One more thing, because it is the failure I see most. We are, generally, complainers. We complain about everything. That partner did it wrong, that employee is not doing their job, the company is not working, there are so many problems, and yet we do nothing about it. We feed our own frustration, because some part of the brain seems to need a constant supply of it. That is a stupidity we should stop. It is fine to complain once or twice, or to say this partner is not working, but complaining to yourself is useless. You have to tell them, kindly and clearly, from the first day, exactly what your expectations are and exactly what final result you are after, in full sentences, in detail, but not restrictively. You do not want to constrain them. You want to explain, precisely, what you expect and what outcome you are chasing. And when you see they are not adapting or cannot meet your expectations, at seventy or eighty or ninety or a hundred percent, depending on your standards, end the collaboration and find someone else.

There is a version of the honeymoon problem that ruins negotiations, and it is worth naming because it is invisible while it happens. When you are in love with your idea, that emotion leaks into every conversation with a potential partner or hire, and experienced people read it instantly. They see the naivety of someone who wants this too much, and, not always out of malice, they price it in, and you end up agreeing to terms worse than you should have. So temper the emotion at the negotiating table. Not because passion is bad, it is the fuel for everything, but because a partner who senses you cannot walk away has already won the negotiation before it starts. Keep the passion for the building. Bring detachment to the deal.

And detachment is possible only if you genuinely believe there is another path, which there almost always is. We get trapped in a negotiation, or a hire, or a partnership, because we have convinced ourselves it is the only way, and that belief hands all the leverage to the other side. Even when it truly is the best option in front of you, act from the knowledge that other paths exist, because that knowledge changes your posture, and your posture changes the terms you get. The person who can walk away negotiates from strength. The person who cannot is not negotiating at all, they are begging politely, and everyone in the room can tell the difference.
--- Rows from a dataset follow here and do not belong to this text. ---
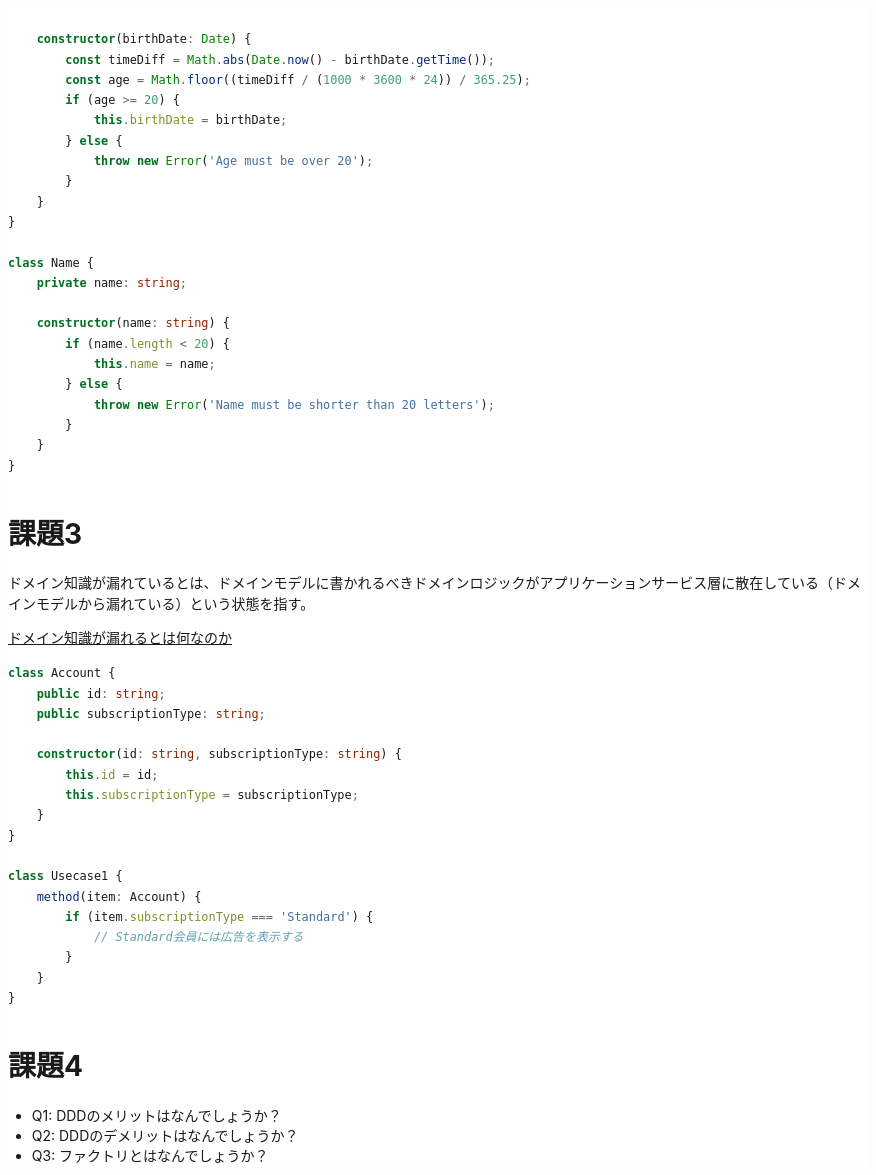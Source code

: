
 ```TypeScript

    constructor(birthDate: Date) {
        const timeDiff = Math.abs(Date.now() - birthDate.getTime());
        const age = Math.floor((timeDiff / (1000 * 3600 * 24)) / 365.25);
        if (age >= 20) {
            this.birthDate = birthDate;
        } else {
            throw new Error('Age must be over 20');
        }   
    }
}

class Name {
    private name: string;
    
    constructor(name: string) {
        if (name.length < 20) {
            this.name = name;
        } else {
            throw new Error('Name must be shorter than 20 letters');
        }
    }
}
```

# 課題3
ドメイン知識が漏れているとは、ドメインモデルに書かれるべきドメインロジックがアプリケーションサービス層に散在している（ドメインモデルから漏れている）という状態を指す。

[ドメイン知識が漏れるとは何なのか](https://zenn.dev/praha/articles/92c6494570a4dc)
```TypeScript
class Account {
    public id: string;
    public subscriptionType: string;

    constructor(id: string, subscriptionType: string) {
        this.id = id;
        this.subscriptionType = subscriptionType;
    }
}

class Usecase1 {
    method(item: Account) {
        if (item.subscriptionType === 'Standard') {
            // Standard会員には広告を表示する
        }
    }
}
```

# 課題4
- Q1: DDDのメリットはなんでしょうか？
- Q2: DDDのデメリットはなんでしょうか？
- Q3: ファクトリとはなんでしょうか？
So delegation is not the act of getting rid of what you dislike. It is the discipline of knowing what you want so clearly that you can hand it to someone as a description and have it come back as your vision. Do the work yourself long enough to understand it. Delegate from collaboration, not obligation. Keep the collaborations short and reversible early on. State your expectations on day one, in detail. And when someone cannot meet them, stop complaining and change the arrangement. Time is the only resource you never get back. Delegation, done right, is how you buy it. Done wrong, it is how you spend it twice.